##### MATERIAL SHOWN #####
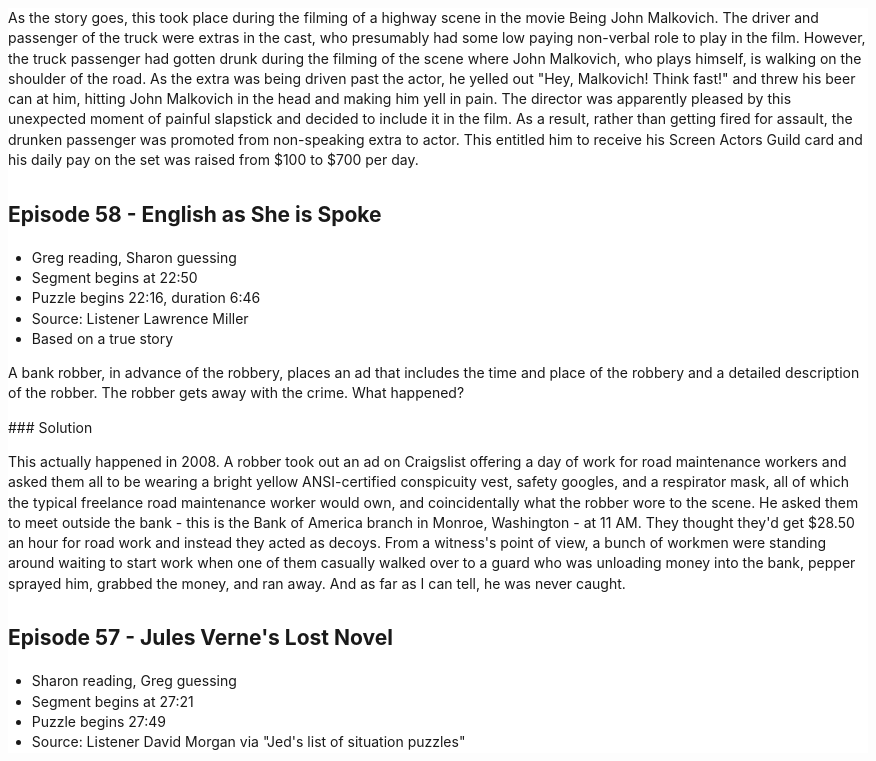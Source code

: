 As the story goes, this took place during the filming of a highway scene in
the movie Being John Malkovich.  The driver and passenger of the truck were
extras in the cast, who presumably had some low paying non-verbal role to
play in the film.  However, the truck passenger had gotten drunk during the
filming of the scene where John Malkovich, who plays himself, is walking on
the shoulder of the road.  As the extra was being driven past the actor, he
yelled out "Hey, Malkovich!  Think fast!" and threw his beer can at him,
hitting John Malkovich in the head and making him yell in pain.  The
director was apparently pleased by this unexpected moment of painful
slapstick and decided to include it in the film.  As a result, rather than
getting fired for assault, the drunken passenger was promoted from
non-speaking extra to actor.  This entitled him to receive his Screen Actors
Guild card and his daily pay on the set was raised from $100 to $700 per
day.
</div>

## Episode 58 - English as She is Spoke

- Greg reading, Sharon guessing
- Segment begins at 22:50
- Puzzle begins 22:16, duration 6:46
- Source: Listener Lawrence Miller
- Based on a true story

A bank robber, in advance of the robbery, places an ad that includes the
time and place of the robbery and a detailed description of the robber.  The
robber gets away with the crime.  What happened?

<div id="sol-58-1" class="fold" markdown="1">
### Solution

This actually happened in 2008.  A robber took out an ad on Craigslist
offering a day of work for road maintenance workers and asked them all to be
wearing a bright yellow ANSI-certified conspicuity vest, safety googles, and
a respirator mask, all of which the typical freelance road maintenance
worker would own, and coincidentally what the robber wore to the scene.  He
asked them to meet outside the bank - this is the Bank of America branch in
Monroe, Washington - at 11 AM.  They thought they'd get $28.50 an hour for
road work and instead they acted as decoys.  From a witness's point of view,
a bunch of workmen were standing around waiting to start work when one of
them casually walked over to a guard who was unloading money into the bank,
pepper sprayed him, grabbed the money, and ran away. And as far as I can
tell, he was never caught.

</div>

## Episode 57 - Jules Verne's Lost Novel

- Sharon reading, Greg guessing
- Segment begins at 27:21
- Puzzle begins 27:49
- Source: Listener David Morgan via "Jed's list of situation puzzles"
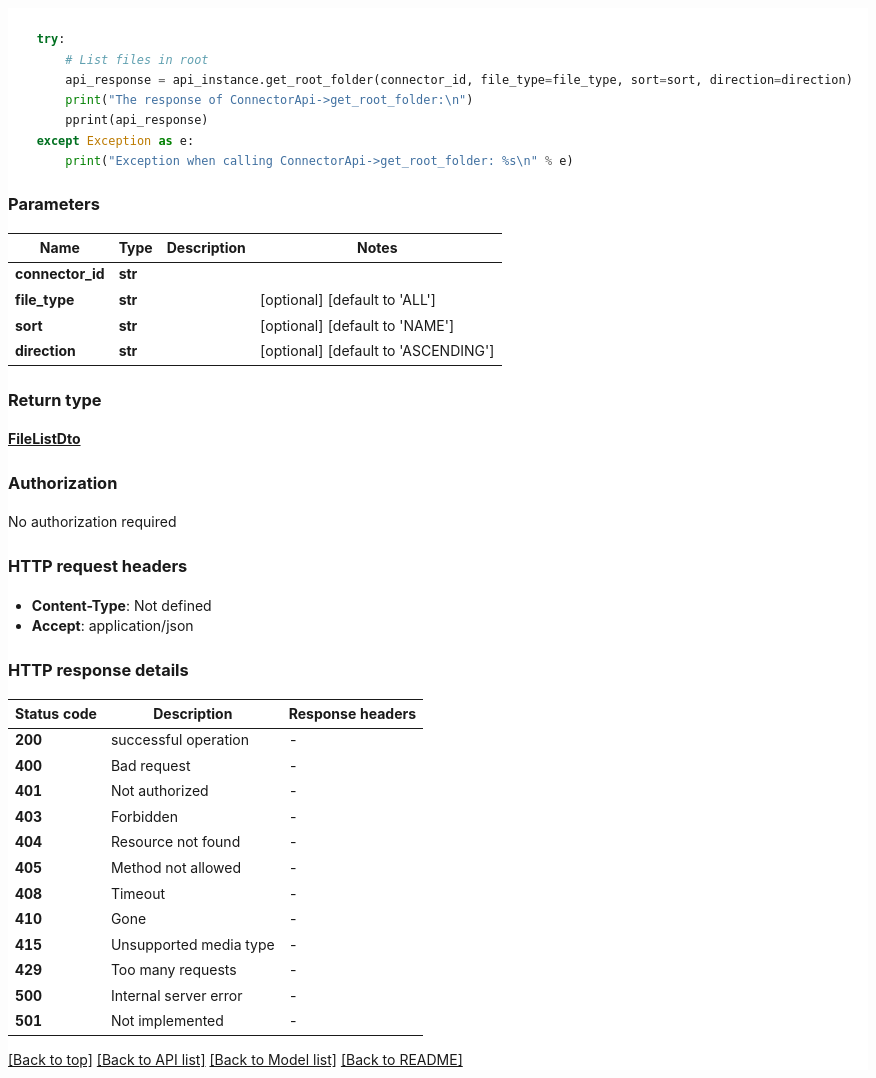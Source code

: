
 ```python

    try:
        # List files in root
        api_response = api_instance.get_root_folder(connector_id, file_type=file_type, sort=sort, direction=direction)
        print("The response of ConnectorApi->get_root_folder:\n")
        pprint(api_response)
    except Exception as e:
        print("Exception when calling ConnectorApi->get_root_folder: %s\n" % e)
```


### Parameters

Name | Type | Description  | Notes
------------- | ------------- | ------------- | -------------
 **connector_id** | **str**|  | 
 **file_type** | **str**|  | [optional] [default to &#39;ALL&#39;]
 **sort** | **str**|  | [optional] [default to &#39;NAME&#39;]
 **direction** | **str**|  | [optional] [default to &#39;ASCENDING&#39;]

### Return type

[**FileListDto**](FileListDto.md)

### Authorization

No authorization required

### HTTP request headers

 - **Content-Type**: Not defined
 - **Accept**: application/json

### HTTP response details
| Status code | Description | Response headers |
|-------------|-------------|------------------|
**200** | successful operation |  -  |
**400** | Bad request |  -  |
**401** | Not authorized |  -  |
**403** | Forbidden |  -  |
**404** | Resource not found |  -  |
**405** | Method not allowed |  -  |
**408** | Timeout |  -  |
**410** | Gone |  -  |
**415** | Unsupported media type |  -  |
**429** | Too many requests |  -  |
**500** | Internal server error |  -  |
**501** | Not implemented |  -  |

[[Back to top]](#) [[Back to API list]](../README.md#documentation-for-api-endpoints) [[Back to Model list]](../README.md#documentation-for-models) [[Back to README]](../README.md)
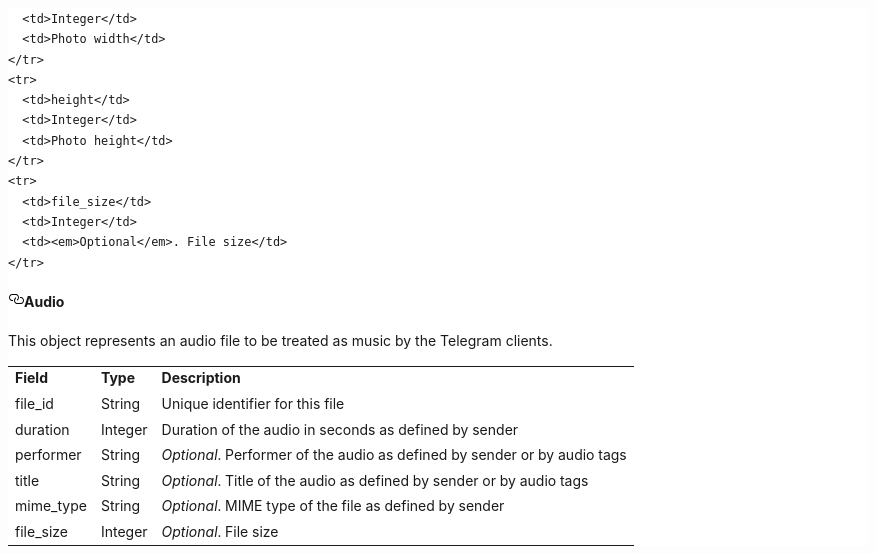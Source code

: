       <td>Integer</td>
      <td>Photo width</td>
    </tr>
    <tr>
      <td>height</td>
      <td>Integer</td>
      <td>Photo height</td>
    </tr>
    <tr>
      <td>file_size</td>
      <td>Integer</td>
      <td><em>Optional</em>. File size</td>
    </tr>
  </tbody>
</table>
<h4><a id="user-content-audio" class="anchor" href="#audio" aria-hidden="true"><svg aria-hidden="true" class="octicon octicon-link" height="16" version="1.1" viewBox="0 0 16 16" width="16"><path d="M4 9h1v1H4c-1.5 0-3-1.69-3-3.5S2.55 3 4 3h4c1.45 0 3 1.69 3 3.5 0 1.41-.91 2.72-2 3.25V8.59c.58-.45 1-1.27 1-2.09C10 5.22 8.98 4 8 4H4c-.98 0-2 1.22-2 2.5S3 9 4 9zm9-3h-1v1h1c1 0 2 1.22 2 2.5S13.98 12 13 12H9c-.98 0-2-1.22-2-2.5 0-.83.42-1.64 1-2.09V6.25c-1.09.53-2 1.84-2 3.25C6 11.31 7.55 13 9 13h4c1.45 0 3-1.69 3-3.5S14.5 6 13 6z"></path></svg></a><a name="user-content-audio" href="#audio" id="user-content-audio"><i></i></a>Audio</h4>
<p>This object represents an audio file to be treated as music by the Telegram clients.</p>
<table>
  <tbody>
    <tr>
      <td><strong>Field</strong></td>
      <td><strong>Type</strong></td>
      <td><strong>Description</strong></td>
    </tr>
    <tr>
      <td>file_id</td>
      <td>String</td>
      <td>Unique identifier for this file</td>
    </tr>
    <tr>
      <td>duration</td>
      <td>Integer</td>
      <td>Duration of the audio in seconds as defined by sender</td>
    </tr>
    <tr>
      <td>performer</td>
      <td>String</td>
      <td><em>Optional</em>. Performer of the audio as defined by sender or by audio tags</td>
    </tr>
    <tr>
      <td>title</td>
      <td>String</td>
      <td><em>Optional</em>. Title of the audio as defined by sender or by audio tags</td>
    </tr>
    <tr>
      <td>mime_type</td>
      <td>String</td>
      <td><em>Optional</em>. MIME type of the file as defined by sender</td>
    </tr>
    <tr>
      <td>file_size</td>
      <td>Integer</td>
      <td><em>Optional</em>. File size</td>
    </tr>
  </tbody>
</table>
#####
DIRECTIONS -
For each record above, write it out exactly and omit any picture.

FINISHED EXERCISE -
Source code

: As the story goes, this took place during the filming of a highway scene in
the movie Being John Malkovich.  The driver and passenger of the truck were
extras in the cast, who presumably had some low paying non-verbal role to
play in the film.  However, the truck passenger had gotten drunk during the
filming of the scene where John Malkovich, who plays himself, is walking on
the shoulder of the road.  As the extra was being driven past the actor, he
yelled out "Hey, Malkovich!  Think fast!" and threw his beer can at him,
hitting John Malkovich in the head and making him yell in pain.  The
director was apparently pleased by this unexpected moment of painful
slapstick and decided to include it in the film.  As a result, rather than
getting fired for assault, the drunken passenger was promoted from
non-speaking extra to actor.  This entitled him to receive his Screen Actors
Guild card and his daily pay on the set was raised from $100 to $700 per
day.
</div>

## Episode 58 - English as She is Spoke

- Greg reading, Sharon guessing
- Segment begins at 22:50
- Puzzle begins 22:16, duration 6:46
- Source: Listener Lawrence Miller
- Based on a true story

A bank robber, in advance of the robbery, places an ad that includes the
time and place of the robbery and a detailed description of the robber.  The
robber gets away with the crime.  What happened?

<div id="sol-58-1" class="fold" markdown="1">
### Solution

This actually happened in 2008.  A robber took out an ad on Craigslist
offering a day of work for road maintenance workers and asked them all to be
wearing a bright yellow ANSI-certified conspicuity vest, safety googles, and
a respirator mask, all of which the typical freelance road maintenance
worker would own, and coincidentally what the robber wore to the scene.  He
asked them to meet outside the bank - this is the Bank of America branch in
Monroe, Washington - at 11 AM.  They thought they'd get $28.50 an hour for
road work and instead they acted as decoys.  From a witness's point of view,
a bunch of workmen were standing around waiting to start work when one of
them casually walked over to a guard who was unloading money into the bank,
pepper sprayed him, grabbed the money, and ran away. And as far as I can
tell, he was never caught.

</div>

## Episode 57 - Jules Verne's Lost Novel

- Sharon reading, Greg guessing
- Segment begins at 27:21
- Puzzle begins 27:49
- Source: Listener David Morgan via "Jed's list of situation puzzles"
Source code

:
 ```python

    try:
        # List files in root
        api_response = api_instance.get_root_folder(connector_id, file_type=file_type, sort=sort, direction=direction)
        print("The response of ConnectorApi->get_root_folder:\n")
        pprint(api_response)
    except Exception as e:
        print("Exception when calling ConnectorApi->get_root_folder: %s\n" % e)
```


### Parameters

Name | Type | Description  | Notes
------------- | ------------- | ------------- | -------------
 **connector_id** | **str**|  | 
 **file_type** | **str**|  | [optional] [default to &#39;ALL&#39;]
 **sort** | **str**|  | [optional] [default to &#39;NAME&#39;]
 **direction** | **str**|  | [optional] [default to &#39;ASCENDING&#39;]

### Return type

[**FileListDto**](FileListDto.md)

### Authorization

No authorization required

### HTTP request headers

 - **Content-Type**: Not defined
 - **Accept**: application/json

### HTTP response details
| Status code | Description | Response headers |
|-------------|-------------|------------------|
**200** | successful operation |  -  |
**400** | Bad request |  -  |
**401** | Not authorized |  -  |
**403** | Forbidden |  -  |
**404** | Resource not found |  -  |
**405** | Method not allowed |  -  |
**408** | Timeout |  -  |
**410** | Gone |  -  |
**415** | Unsupported media type |  -  |
**429** | Too many requests |  -  |
**500** | Internal server error |  -  |
**501** | Not implemented |  -  |

[[Back to top]](#) [[Back to API list]](../README.md#documentation-for-api-endpoints) [[Back to Model list]](../README.md#documentation-for-models) [[Back to README]](../README.md)
Source code

:       <td>Integer</td>
      <td>Photo width</td>
    </tr>
    <tr>
      <td>height</td>
      <td>Integer</td>
      <td>Photo height</td>
    </tr>
    <tr>
      <td>file_size</td>
      <td>Integer</td>
      <td><em>Optional</em>. File size</td>
    </tr>
  </tbody>
</table>
<h4><a id="user-content-audio" class="anchor" href="#audio" aria-hidden="true"><svg aria-hidden="true" class="octicon octicon-link" height="16" version="1.1" viewBox="0 0 16 16" width="16"><path d="M4 9h1v1H4c-1.5 0-3-1.69-3-3.5S2.55 3 4 3h4c1.45 0 3 1.69 3 3.5 0 1.41-.91 2.72-2 3.25V8.59c.58-.45 1-1.27 1-2.09C10 5.22 8.98 4 8 4H4c-.98 0-2 1.22-2 2.5S3 9 4 9zm9-3h-1v1h1c1 0 2 1.22 2 2.5S13.98 12 13 12H9c-.98 0-2-1.22-2-2.5 0-.83.42-1.64 1-2.09V6.25c-1.09.53-2 1.84-2 3.25C6 11.31 7.55 13 9 13h4c1.45 0 3-1.69 3-3.5S14.5 6 13 6z"></path></svg></a><a name="user-content-audio" href="#audio" id="user-content-audio"><i></i></a>Audio</h4>
<p>This object represents an audio file to be treated as music by the Telegram clients.</p>
<table>
  <tbody>
    <tr>
      <td><strong>Field</strong></td>
      <td><strong>Type</strong></td>
      <td><strong>Description</strong></td>
    </tr>
    <tr>
      <td>file_id</td>
      <td>String</td>
      <td>Unique identifier for this file</td>
    </tr>
    <tr>
      <td>duration</td>
      <td>Integer</td>
      <td>Duration of the audio in seconds as defined by sender</td>
    </tr>
    <tr>
      <td>performer</td>
      <td>String</td>
      <td><em>Optional</em>. Performer of the audio as defined by sender or by audio tags</td>
    </tr>
    <tr>
      <td>title</td>
      <td>String</td>
      <td><em>Optional</em>. Title of the audio as defined by sender or by audio tags</td>
    </tr>
    <tr>
      <td>mime_type</td>
      <td>String</td>
      <td><em>Optional</em>. MIME type of the file as defined by sender</td>
    </tr>
    <tr>
      <td>file_size</td>
      <td>Integer</td>
      <td><em>Optional</em>. File size</td>
    </tr>
  </tbody>
</table>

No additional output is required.